LONDON, Ont. – A newly released draft transportation plan for Southwestern Ontario includes several trucking-specific measures, such as a review of load restrictions during spring thaws, options to introduce more truck parking, and a focus on clearing heavy vehicles from highways following collisions.
The plan, Connecting the Southwest, includes more than 40 improvements and strategies across different travel modes, Transportation Minister Caroline Mulroney says in a message introducing the plan.
“This is a plan that will get people and goods moving. It includes a commitment to look at practical options for improvements to existing rail corridors and explores private-sector partnerships to optimize passenger and freight rail. It also includes improvements to the highway network and inter-community bus services, as well as undertaking an airport activity and infrastructure.”
More than $1.1 billion worth of goods travel on southwestern Ontario roads every day.
The province says it will work with towing and insurance industries and law enforcement to clear highways more quickly after a collision, with a focus on heavy vehicles.
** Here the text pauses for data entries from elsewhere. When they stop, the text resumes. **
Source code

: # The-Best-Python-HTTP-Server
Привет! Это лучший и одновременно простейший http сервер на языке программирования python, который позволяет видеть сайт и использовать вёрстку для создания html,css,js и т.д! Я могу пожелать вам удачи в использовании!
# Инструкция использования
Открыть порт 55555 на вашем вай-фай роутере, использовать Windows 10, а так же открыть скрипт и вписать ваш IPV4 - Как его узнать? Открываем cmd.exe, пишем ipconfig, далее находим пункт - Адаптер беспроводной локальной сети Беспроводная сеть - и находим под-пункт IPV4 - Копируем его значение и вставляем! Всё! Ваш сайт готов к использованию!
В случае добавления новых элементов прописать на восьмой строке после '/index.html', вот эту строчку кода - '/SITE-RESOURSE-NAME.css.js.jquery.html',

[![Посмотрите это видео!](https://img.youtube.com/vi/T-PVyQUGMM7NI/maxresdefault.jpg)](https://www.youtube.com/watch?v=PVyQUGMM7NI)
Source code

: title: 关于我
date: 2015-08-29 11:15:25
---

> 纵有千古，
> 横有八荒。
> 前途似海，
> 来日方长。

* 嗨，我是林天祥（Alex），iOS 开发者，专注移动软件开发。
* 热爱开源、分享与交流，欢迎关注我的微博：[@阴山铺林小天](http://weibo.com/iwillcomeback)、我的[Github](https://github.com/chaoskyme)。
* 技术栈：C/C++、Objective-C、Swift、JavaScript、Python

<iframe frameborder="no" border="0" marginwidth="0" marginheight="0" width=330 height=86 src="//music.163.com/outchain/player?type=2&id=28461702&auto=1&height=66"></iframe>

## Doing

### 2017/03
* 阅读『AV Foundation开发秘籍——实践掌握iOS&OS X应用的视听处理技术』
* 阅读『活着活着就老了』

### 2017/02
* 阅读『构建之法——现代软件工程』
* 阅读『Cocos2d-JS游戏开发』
Incorporated infrastructure improvements include a new overpass over Windsor’s Ojibway Parkway, connecting Hwy. 401 to a planned International Crossing Canada Customs inspection plaza. The province is also looking to expand truck parking at locations including the Cambridge North and South Onroute facilities, or potentially re-purposing a former inspection station on Hwy. 402 as a truck rest area near Sarnia.
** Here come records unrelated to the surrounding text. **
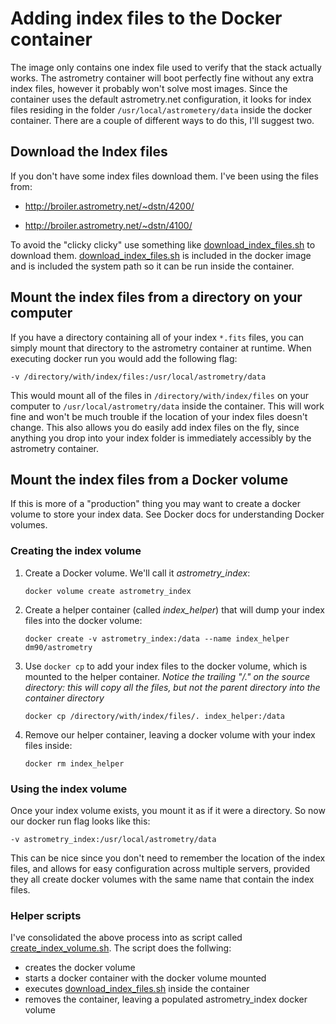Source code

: 
# Adding index files to the Docker container
The image only contains one index file used to verify that the stack actually works.  The astrometry container will boot perfectly fine without any extra index files, however it probably won't solve most images.  Since the container uses the default astrometry.net configuration, it looks for index files residing in the folder `/usr/local/astrometery/data` inside the docker container.  There are a couple of different ways to do this, I'll suggest two.

## Download the Index files

If you don't have some index files download them.  I've been using the files from:

* http://broiler.astrometry.net/~dstn/4200/

* http://broiler.astrometry.net/~dstn/4100/

To avoid the "clicky clicky" use something like  [download_index_files.sh](./download_index_files.sh) to download them.  [download_index_files.sh](./download_index_files.sh) is included in the docker image  and is included the system path so it can be run inside the container.

## Mount the index files from a directory on your computer

If you have a directory containing all of your index `*.fits` files, you can simply mount that directory to the astrometry container at runtime.  When executing docker run you would add the following flag:

`-v /directory/with/index/files:/usr/local/astrometry/data`

This would mount all of the files in `/directory/with/index/files` on your computer to `/usr/local/astrometry/data` inside the container.  This will work fine and won't be much trouble if the location of your index files doesn't change.  This also allows you do easily add index files on the fly, since anything you drop into your index folder is immediately accessibly by the astrometry container.

## Mount the index files from a Docker volume

If this is more of a "production" thing you may want to create a docker volume to store your index data.  See Docker docs for understanding Docker volumes.

### Creating the index volume

1. Create a Docker volume.  We'll call it *astrometry_index*:

    `docker volume create astrometry_index`

2. Create a helper container (called *index_helper*) that will dump your index files into the docker volume:

    `docker create -v astrometry_index:/data --name index_helper dm90/astrometry`

3. Use `docker cp` to add your index files to the docker volume, which is mounted to the helper container.  *Notice the trailing "/." on the source directory: this will copy all the files, but not the parent directory into the container directory*

    `docker cp /directory/with/index/files/. index_helper:/data`

4. Remove our helper container, leaving a docker volume with your index files inside:

    `docker rm index_helper`

### Using the index volume

Once your index volume exists, you mount it as if it were a directory.  So now our docker run flag looks like this:

`-v astrometry_index:/usr/local/astrometry/data`

This can be nice since you don't need to remember the location of the index files, and allows for easy configuration across multiple servers, provided they all create docker volumes with the same name that contain the index files.

### Helper scripts

I've consolidated the above process into as script called [create_index_volume.sh](./create_index_volume.sh).  The script does the follwing:

* creates the docker volume
* starts a docker container with the docker volume mounted
* executes [download_index_files.sh](./download_index_files.sh) inside the container
* removes the container, leaving a populated astrometry_index docker volume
Other infrastructure improvements include doubling the number of Hwy. 3 lanes between Essex and Leamington; a bypass around Morriston; upgrades to the south end of Hwy. 6 in Guelph; and widening Hwy. 401. from Regional Road 24 easterly to Townline Road in Cambridge. There are also plans including replacing the Grand River bridges on Hwy. 401 in Kitchener and Guelph; and building a new Hwy. 7 between Kitchener and Guelph.
Planning and design work will involve the widening of Hwy. 401 from London to Tilbury to six lanes, complete with a concrete median barrier.
Another initiative will look to raise awareness around human trafficking, using tools such as public awareness materials for the Canadian Human Trafficking Hotline.
“Once again the Ford Government has shown strong support for our sector,” said Ontario Trucking Association president Stephen Laskowski. “Our industry, and by extension, the province of Ontario will be more competitive through the execution of this effort.”
Other pre-announced measures included in the plan include an update to the Long-Combination Vehicle (LCV) program.
A related online survey is open until March 17.